_YOUR ASSIGNMENT_
From the material below, list every line containing "interface".

_DATA EXTRACT_

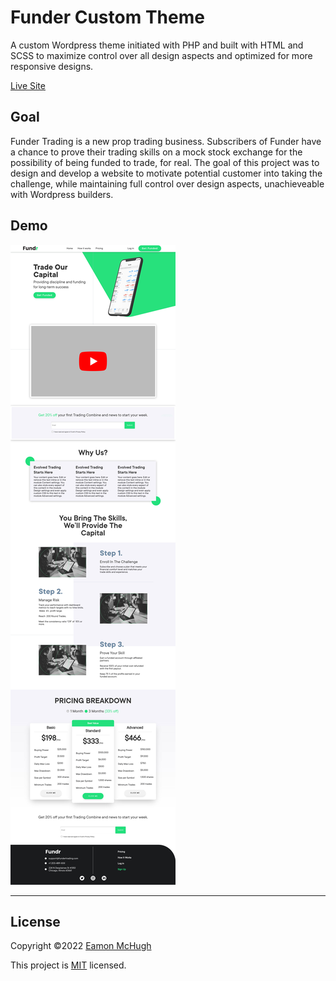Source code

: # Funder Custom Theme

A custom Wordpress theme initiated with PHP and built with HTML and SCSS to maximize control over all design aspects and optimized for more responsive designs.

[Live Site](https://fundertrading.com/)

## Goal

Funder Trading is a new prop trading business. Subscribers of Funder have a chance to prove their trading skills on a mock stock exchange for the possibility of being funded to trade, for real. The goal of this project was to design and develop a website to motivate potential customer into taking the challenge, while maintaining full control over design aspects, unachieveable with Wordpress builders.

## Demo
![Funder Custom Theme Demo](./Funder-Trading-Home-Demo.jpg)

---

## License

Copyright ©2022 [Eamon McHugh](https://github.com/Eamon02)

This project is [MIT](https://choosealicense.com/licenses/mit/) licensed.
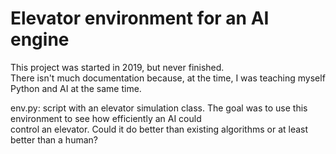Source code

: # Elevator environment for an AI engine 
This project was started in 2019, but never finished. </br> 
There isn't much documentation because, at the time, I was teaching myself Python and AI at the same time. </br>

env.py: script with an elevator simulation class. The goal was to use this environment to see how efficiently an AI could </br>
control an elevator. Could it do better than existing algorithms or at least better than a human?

---

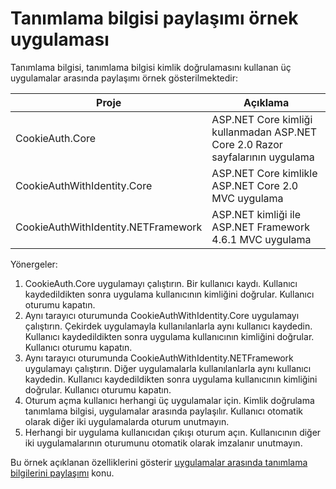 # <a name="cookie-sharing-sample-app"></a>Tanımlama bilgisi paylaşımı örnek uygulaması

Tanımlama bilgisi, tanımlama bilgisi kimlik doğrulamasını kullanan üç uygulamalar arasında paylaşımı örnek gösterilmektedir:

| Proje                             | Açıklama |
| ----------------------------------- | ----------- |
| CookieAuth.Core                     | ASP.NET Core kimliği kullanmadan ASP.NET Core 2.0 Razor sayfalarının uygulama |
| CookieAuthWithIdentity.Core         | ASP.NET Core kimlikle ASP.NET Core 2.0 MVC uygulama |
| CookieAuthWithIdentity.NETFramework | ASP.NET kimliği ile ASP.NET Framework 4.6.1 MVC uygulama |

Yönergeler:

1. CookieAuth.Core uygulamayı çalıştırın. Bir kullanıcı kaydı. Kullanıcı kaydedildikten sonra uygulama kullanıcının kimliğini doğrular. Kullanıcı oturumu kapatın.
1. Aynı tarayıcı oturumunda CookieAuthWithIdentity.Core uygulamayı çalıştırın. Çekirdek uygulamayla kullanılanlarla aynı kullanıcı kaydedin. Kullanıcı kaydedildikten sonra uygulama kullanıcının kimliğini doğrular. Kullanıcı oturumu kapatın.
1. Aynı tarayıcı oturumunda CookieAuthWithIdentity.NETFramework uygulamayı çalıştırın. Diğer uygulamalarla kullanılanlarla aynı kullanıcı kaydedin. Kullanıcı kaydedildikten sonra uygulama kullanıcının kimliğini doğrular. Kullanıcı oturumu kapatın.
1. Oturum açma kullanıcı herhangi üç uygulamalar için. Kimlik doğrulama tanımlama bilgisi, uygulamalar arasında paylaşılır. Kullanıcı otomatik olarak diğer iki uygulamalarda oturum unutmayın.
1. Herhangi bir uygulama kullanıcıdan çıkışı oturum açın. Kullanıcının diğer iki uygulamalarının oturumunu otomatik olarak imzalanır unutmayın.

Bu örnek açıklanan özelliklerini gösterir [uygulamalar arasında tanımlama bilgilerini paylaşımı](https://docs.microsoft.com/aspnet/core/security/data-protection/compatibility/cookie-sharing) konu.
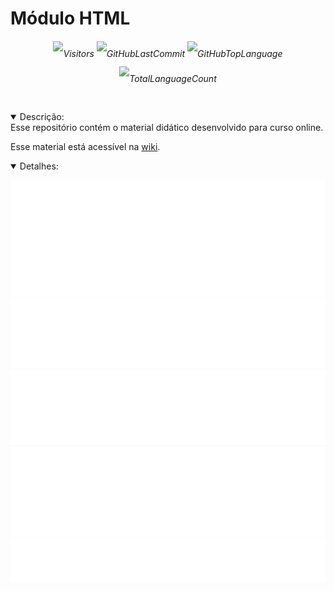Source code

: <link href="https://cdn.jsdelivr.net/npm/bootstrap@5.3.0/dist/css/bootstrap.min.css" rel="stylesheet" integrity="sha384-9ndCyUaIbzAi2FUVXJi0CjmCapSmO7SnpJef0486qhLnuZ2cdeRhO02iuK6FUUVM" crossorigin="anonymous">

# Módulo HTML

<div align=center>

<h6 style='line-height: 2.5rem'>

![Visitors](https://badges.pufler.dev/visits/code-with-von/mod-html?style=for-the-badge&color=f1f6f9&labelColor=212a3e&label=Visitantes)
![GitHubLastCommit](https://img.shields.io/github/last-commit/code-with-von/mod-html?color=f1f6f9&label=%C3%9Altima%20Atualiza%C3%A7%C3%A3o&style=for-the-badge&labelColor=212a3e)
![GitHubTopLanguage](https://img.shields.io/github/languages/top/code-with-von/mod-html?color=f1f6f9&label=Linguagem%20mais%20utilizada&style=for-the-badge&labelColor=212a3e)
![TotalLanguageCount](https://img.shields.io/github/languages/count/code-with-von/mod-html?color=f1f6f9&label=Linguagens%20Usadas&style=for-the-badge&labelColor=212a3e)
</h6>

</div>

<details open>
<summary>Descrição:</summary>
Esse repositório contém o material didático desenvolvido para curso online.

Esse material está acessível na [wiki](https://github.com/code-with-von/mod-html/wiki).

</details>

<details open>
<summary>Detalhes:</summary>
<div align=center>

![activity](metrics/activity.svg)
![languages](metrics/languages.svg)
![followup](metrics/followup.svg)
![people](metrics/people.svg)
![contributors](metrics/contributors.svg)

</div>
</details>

* * *

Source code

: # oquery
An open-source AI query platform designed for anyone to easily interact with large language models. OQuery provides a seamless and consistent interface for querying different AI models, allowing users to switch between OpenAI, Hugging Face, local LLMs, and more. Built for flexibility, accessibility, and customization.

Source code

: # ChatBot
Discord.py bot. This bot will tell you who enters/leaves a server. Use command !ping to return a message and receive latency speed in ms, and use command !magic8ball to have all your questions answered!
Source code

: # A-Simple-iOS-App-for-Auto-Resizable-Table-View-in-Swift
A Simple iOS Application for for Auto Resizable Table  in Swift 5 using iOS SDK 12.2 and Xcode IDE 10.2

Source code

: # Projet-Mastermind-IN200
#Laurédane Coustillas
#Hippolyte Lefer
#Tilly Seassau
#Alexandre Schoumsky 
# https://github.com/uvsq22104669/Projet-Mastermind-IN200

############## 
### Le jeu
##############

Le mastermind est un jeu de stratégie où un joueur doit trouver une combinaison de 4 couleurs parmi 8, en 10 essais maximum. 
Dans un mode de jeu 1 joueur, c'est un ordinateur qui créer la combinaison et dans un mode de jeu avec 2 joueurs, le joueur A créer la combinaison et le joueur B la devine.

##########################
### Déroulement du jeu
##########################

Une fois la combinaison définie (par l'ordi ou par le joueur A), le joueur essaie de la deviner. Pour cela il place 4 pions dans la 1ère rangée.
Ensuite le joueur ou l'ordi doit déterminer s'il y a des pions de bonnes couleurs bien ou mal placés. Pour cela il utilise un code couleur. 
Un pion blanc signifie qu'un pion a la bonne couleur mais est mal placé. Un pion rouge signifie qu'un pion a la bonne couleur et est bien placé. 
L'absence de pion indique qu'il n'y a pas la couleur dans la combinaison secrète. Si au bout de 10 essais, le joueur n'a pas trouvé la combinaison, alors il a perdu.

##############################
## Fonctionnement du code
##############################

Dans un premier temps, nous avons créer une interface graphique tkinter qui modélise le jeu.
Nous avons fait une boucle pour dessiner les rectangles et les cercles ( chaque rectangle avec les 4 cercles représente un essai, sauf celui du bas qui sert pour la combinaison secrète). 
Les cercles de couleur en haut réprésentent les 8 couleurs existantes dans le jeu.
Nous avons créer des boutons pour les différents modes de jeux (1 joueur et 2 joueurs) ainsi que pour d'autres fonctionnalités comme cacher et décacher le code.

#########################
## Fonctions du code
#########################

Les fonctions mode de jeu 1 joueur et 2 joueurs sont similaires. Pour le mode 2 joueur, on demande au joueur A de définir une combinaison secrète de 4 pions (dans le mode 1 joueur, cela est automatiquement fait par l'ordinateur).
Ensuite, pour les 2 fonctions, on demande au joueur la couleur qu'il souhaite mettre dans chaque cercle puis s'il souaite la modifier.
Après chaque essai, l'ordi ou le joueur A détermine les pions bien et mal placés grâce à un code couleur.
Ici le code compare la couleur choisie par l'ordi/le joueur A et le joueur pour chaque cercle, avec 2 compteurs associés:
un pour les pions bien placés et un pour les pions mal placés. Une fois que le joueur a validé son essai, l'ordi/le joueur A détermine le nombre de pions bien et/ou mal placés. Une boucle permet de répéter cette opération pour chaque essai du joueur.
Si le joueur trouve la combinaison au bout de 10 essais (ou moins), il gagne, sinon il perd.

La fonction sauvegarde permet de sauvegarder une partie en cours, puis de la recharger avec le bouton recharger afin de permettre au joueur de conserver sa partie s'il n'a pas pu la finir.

_SOLUTION FOR THIS TASK_
An open-source AI query platform designed for anyone to easily interact with large language models. OQuery provides a seamless and consistent interface for querying different AI models, allowing users to switch between OpenAI, Hugging Face, local LLMs, and more. Built for flexibility, accessibility, and customization.
Dans un premier temps, nous avons créer une interface graphique tkinter qui modélise le jeu.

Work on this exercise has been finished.